▶ _WHAT YOU HAVE TO DO_
Copy the lines below exactly. No picture goes into the copy.

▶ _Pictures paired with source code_
- Opening Delimiter -

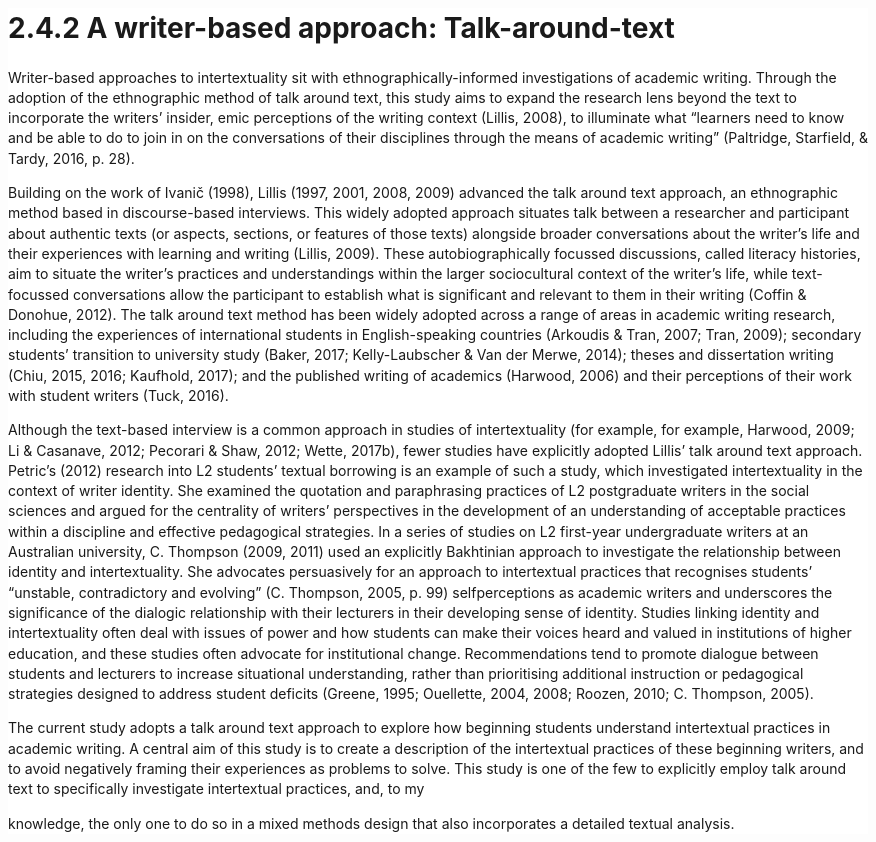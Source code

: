 # 2.4.2 A writer-based approach: Talk-around-text

Writer-based approaches to intertextuality sit with ethnographically-informed investigations of academic writing. Through the adoption of the ethnographic method of talk around text, this study aims to expand the research lens beyond the text to incorporate the writers’ insider, emic perceptions of the writing context (Lillis, 2008), to illuminate what “learners need to know and be able to do to join in on the conversations of their disciplines through the means of academic writing” (Paltridge, Starfield, & Tardy, 2016, p. 28).

Building on the work of Ivanič (1998), Lillis (1997, 2001, 2008, 2009) advanced the talk around text approach, an ethnographic method based in discourse-based interviews. This widely adopted approach situates talk between a researcher and participant about authentic texts (or aspects, sections, or features of those texts) alongside broader conversations about the writer’s life and their experiences with learning and writing (Lillis, 2009). These autobiographically focussed discussions, called literacy histories, aim to situate the writer’s practices and understandings within the larger sociocultural context of the writer’s life, while text-focussed conversations allow the participant to establish what is significant and relevant to them in their writing (Coffin & Donohue, 2012). The talk around text method has been widely adopted across a range of areas in academic writing research, including the experiences of international students in English-speaking countries (Arkoudis & Tran, 2007; Tran, 2009); secondary students’ transition to university study (Baker, 2017; Kelly-Laubscher & Van der Merwe, 2014); theses and dissertation writing (Chiu, 2015, 2016; Kaufhold, 2017); and the published writing of academics (Harwood, 2006) and their perceptions of their work with student writers (Tuck, 2016).

Although the text-based interview is a common approach in studies of intertextuality (for example, for example, Harwood, 2009; Li & Casanave, 2012; Pecorari & Shaw, 2012; Wette, 2017b), fewer studies have explicitly adopted Lillis’ talk around text approach. Petric’s (2012) research into L2 students’ textual borrowing is an example of such a study, which investigated intertextuality in the context of writer identity. She examined the quotation and paraphrasing practices of L2 postgraduate writers in the social sciences and argued for the centrality of writers’ perspectives in the development of an understanding of acceptable practices within a discipline and effective pedagogical strategies. In a series of studies on L2 first-year undergraduate writers at an Australian university, C. Thompson (2009, 2011) used an explicitly Bakhtinian approach to investigate the relationship between identity and intertextuality. She advocates persuasively for an approach to intertextual practices that recognises students’ “unstable, contradictory and evolving” (C. Thompson, 2005, p. 99) selfperceptions as academic writers and underscores the significance of the dialogic relationship with their lecturers in their developing sense of identity. Studies linking identity and intertextuality often deal with issues of power and how students can make their voices heard and valued in institutions of higher education, and these studies often advocate for institutional change. Recommendations tend to promote dialogue between students and lecturers to increase situational understanding, rather than prioritising additional instruction or pedagogical strategies designed to address student deficits (Greene, 1995; Ouellette, 2004, 2008; Roozen, 2010; C. Thompson, 2005).

The current study adopts a talk around text approach to explore how beginning students understand intertextual practices in academic writing. A central aim of this study is to create a description of the intertextual practices of these beginning writers, and to avoid negatively framing their experiences as problems to solve. This study is one of the few to explicitly employ talk around text to specifically investigate intertextual practices, and, to my

knowledge, the only one to do so in a mixed methods design that also incorporates a detailed textual analysis.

- Closing Delimiter -

▶ _ANSWER SECTION_
Source code

: # 2.4.2 A writer-based approach: Talk-around-text

Writer-based approaches to intertextuality sit with ethnographically-informed investigations of academic writing. Through the adoption of the ethnographic method of talk around text, this study aims to expand the research lens beyond the text to incorporate the writers’ insider, emic perceptions of the writing context (Lillis, 2008), to illuminate what “learners need to know and be able to do to join in on the conversations of their disciplines through the means of academic writing” (Paltridge, Starfield, & Tardy, 2016, p. 28).

Building on the work of Ivanič (1998), Lillis (1997, 2001, 2008, 2009) advanced the talk around text approach, an ethnographic method based in discourse-based interviews. This widely adopted approach situates talk between a researcher and participant about authentic texts (or aspects, sections, or features of those texts) alongside broader conversations about the writer’s life and their experiences with learning and writing (Lillis, 2009). These autobiographically focussed discussions, called literacy histories, aim to situate the writer’s practices and understandings within the larger sociocultural context of the writer’s life, while text-focussed conversations allow the participant to establish what is significant and relevant to them in their writing (Coffin & Donohue, 2012). The talk around text method has been widely adopted across a range of areas in academic writing research, including the experiences of international students in English-speaking countries (Arkoudis & Tran, 2007; Tran, 2009); secondary students’ transition to university study (Baker, 2017; Kelly-Laubscher & Van der Merwe, 2014); theses and dissertation writing (Chiu, 2015, 2016; Kaufhold, 2017); and the published writing of academics (Harwood, 2006) and their perceptions of their work with student writers (Tuck, 2016).

Although the text-based interview is a common approach in studies of intertextuality (for example, for example, Harwood, 2009; Li & Casanave, 2012; Pecorari & Shaw, 2012; Wette, 2017b), fewer studies have explicitly adopted Lillis’ talk around text approach. Petric’s (2012) research into L2 students’ textual borrowing is an example of such a study, which investigated intertextuality in the context of writer identity. She examined the quotation and paraphrasing practices of L2 postgraduate writers in the social sciences and argued for the centrality of writers’ perspectives in the development of an understanding of acceptable practices within a discipline and effective pedagogical strategies. In a series of studies on L2 first-year undergraduate writers at an Australian university, C. Thompson (2009, 2011) used an explicitly Bakhtinian approach to investigate the relationship between identity and intertextuality. She advocates persuasively for an approach to intertextual practices that recognises students’ “unstable, contradictory and evolving” (C. Thompson, 2005, p. 99) selfperceptions as academic writers and underscores the significance of the dialogic relationship with their lecturers in their developing sense of identity. Studies linking identity and intertextuality often deal with issues of power and how students can make their voices heard and valued in institutions of higher education, and these studies often advocate for institutional change. Recommendations tend to promote dialogue between students and lecturers to increase situational understanding, rather than prioritising additional instruction or pedagogical strategies designed to address student deficits (Greene, 1995; Ouellette, 2004, 2008; Roozen, 2010; C. Thompson, 2005).

The current study adopts a talk around text approach to explore how beginning students understand intertextual practices in academic writing. A central aim of this study is to create a description of the intertextual practices of these beginning writers, and to avoid negatively framing their experiences as problems to solve. This study is one of the few to explicitly employ talk around text to specifically investigate intertextual practices, and, to my

knowledge, the only one to do so in a mixed methods design that also incorporates a detailed textual analysis.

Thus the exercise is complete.